The Ticker Walks The Beach with Loreen Niewenhuis
by Luke Haase
Think you've gone for long beach walks? Battle Creek's Loreen Niewenhuis walked around Lake Michigan. Yes, all the way around. She then published "A 1,000-Mile Walk on the Beach" about the trek. She caught up with The Ticker to talk Traverse City, industry, the Asian Carp, and "the best Great Lake."
So why did you do it?
[Laughs] Well, several things converged in my life at the same time. We had just sent my oldest son off to college, and I had hit a wall with my day-to-day routine. I wanted to take on a big challenge, something so large there was a good possibility I'd fail at it. Lake Michigan is my place; I go there to vacation, to relax, to re-center myself. So it was a perfect place and a perfect challenge.

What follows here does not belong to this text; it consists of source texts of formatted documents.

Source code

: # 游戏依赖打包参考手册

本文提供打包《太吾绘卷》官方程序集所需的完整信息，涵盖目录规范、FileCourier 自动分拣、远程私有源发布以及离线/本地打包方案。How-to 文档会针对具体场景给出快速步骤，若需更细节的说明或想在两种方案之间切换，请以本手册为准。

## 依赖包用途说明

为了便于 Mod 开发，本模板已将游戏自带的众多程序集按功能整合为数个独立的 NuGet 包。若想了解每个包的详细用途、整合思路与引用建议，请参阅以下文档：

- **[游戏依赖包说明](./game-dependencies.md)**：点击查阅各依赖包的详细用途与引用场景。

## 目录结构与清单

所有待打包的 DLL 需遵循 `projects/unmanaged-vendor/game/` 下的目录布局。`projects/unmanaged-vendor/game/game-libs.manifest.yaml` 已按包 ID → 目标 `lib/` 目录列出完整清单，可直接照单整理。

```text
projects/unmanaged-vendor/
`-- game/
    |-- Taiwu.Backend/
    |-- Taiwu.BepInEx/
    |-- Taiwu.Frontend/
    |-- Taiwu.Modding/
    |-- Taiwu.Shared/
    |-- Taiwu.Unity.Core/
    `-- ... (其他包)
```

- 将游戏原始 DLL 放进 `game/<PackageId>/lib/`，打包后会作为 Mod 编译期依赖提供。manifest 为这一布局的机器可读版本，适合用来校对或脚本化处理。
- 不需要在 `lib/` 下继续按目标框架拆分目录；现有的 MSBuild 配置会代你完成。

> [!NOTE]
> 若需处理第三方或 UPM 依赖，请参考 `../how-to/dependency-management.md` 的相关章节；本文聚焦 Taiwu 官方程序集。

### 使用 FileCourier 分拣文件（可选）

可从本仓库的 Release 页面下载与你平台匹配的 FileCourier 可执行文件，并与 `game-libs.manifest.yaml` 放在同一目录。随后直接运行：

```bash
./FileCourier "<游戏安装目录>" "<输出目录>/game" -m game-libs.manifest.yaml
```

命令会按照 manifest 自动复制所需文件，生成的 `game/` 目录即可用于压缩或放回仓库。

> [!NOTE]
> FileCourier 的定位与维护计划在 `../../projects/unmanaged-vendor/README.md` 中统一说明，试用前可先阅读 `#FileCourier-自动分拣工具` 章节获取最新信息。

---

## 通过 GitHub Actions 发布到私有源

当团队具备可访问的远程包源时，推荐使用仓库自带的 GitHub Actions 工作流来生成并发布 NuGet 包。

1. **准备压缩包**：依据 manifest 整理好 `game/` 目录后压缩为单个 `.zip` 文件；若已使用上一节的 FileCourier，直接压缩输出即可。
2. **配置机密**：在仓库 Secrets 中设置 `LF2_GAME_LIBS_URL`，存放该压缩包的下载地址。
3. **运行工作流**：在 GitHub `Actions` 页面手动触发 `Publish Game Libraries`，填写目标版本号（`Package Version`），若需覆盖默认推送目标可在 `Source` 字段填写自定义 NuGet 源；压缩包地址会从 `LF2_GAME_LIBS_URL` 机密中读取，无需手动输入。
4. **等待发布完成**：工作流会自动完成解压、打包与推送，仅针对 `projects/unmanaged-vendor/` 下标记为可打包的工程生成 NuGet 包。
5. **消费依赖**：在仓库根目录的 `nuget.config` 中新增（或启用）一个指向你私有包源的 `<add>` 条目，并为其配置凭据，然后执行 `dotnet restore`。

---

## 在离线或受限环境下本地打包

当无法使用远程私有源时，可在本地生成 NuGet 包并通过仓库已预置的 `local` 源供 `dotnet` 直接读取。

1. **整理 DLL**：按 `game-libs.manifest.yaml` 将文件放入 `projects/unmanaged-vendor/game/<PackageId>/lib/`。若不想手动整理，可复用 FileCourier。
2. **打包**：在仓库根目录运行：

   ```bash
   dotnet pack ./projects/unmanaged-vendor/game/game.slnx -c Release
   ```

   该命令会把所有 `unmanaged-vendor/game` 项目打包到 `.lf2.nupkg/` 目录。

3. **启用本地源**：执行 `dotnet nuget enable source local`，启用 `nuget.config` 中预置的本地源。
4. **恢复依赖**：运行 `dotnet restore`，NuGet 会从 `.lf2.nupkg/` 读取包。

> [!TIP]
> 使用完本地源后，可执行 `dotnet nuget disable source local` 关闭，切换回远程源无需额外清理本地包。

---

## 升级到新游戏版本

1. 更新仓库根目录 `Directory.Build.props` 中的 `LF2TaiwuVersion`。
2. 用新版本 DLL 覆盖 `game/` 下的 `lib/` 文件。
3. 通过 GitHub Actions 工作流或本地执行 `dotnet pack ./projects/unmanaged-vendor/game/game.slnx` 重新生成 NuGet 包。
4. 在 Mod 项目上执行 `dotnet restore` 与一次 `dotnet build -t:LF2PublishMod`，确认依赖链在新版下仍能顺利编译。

Share some of your recollections about Traverse City.
Traverse City is so interesting because it's so connected to the Bay; you can't drive around Traverse City without connecting to it. Chicago's like that. Unfortunately when my walk took me through there I found lots of sheltered portions of the waterfront, with wetlands or rock or inaccessible areas, so I had to take a route along M-22. Walking on the road is not my favorite way to experience the lake, but I did later get a chance to finally go up Old Mission and look back at the shoreline, which I loved.
Are your thoughts about business along the Great Lakes different now?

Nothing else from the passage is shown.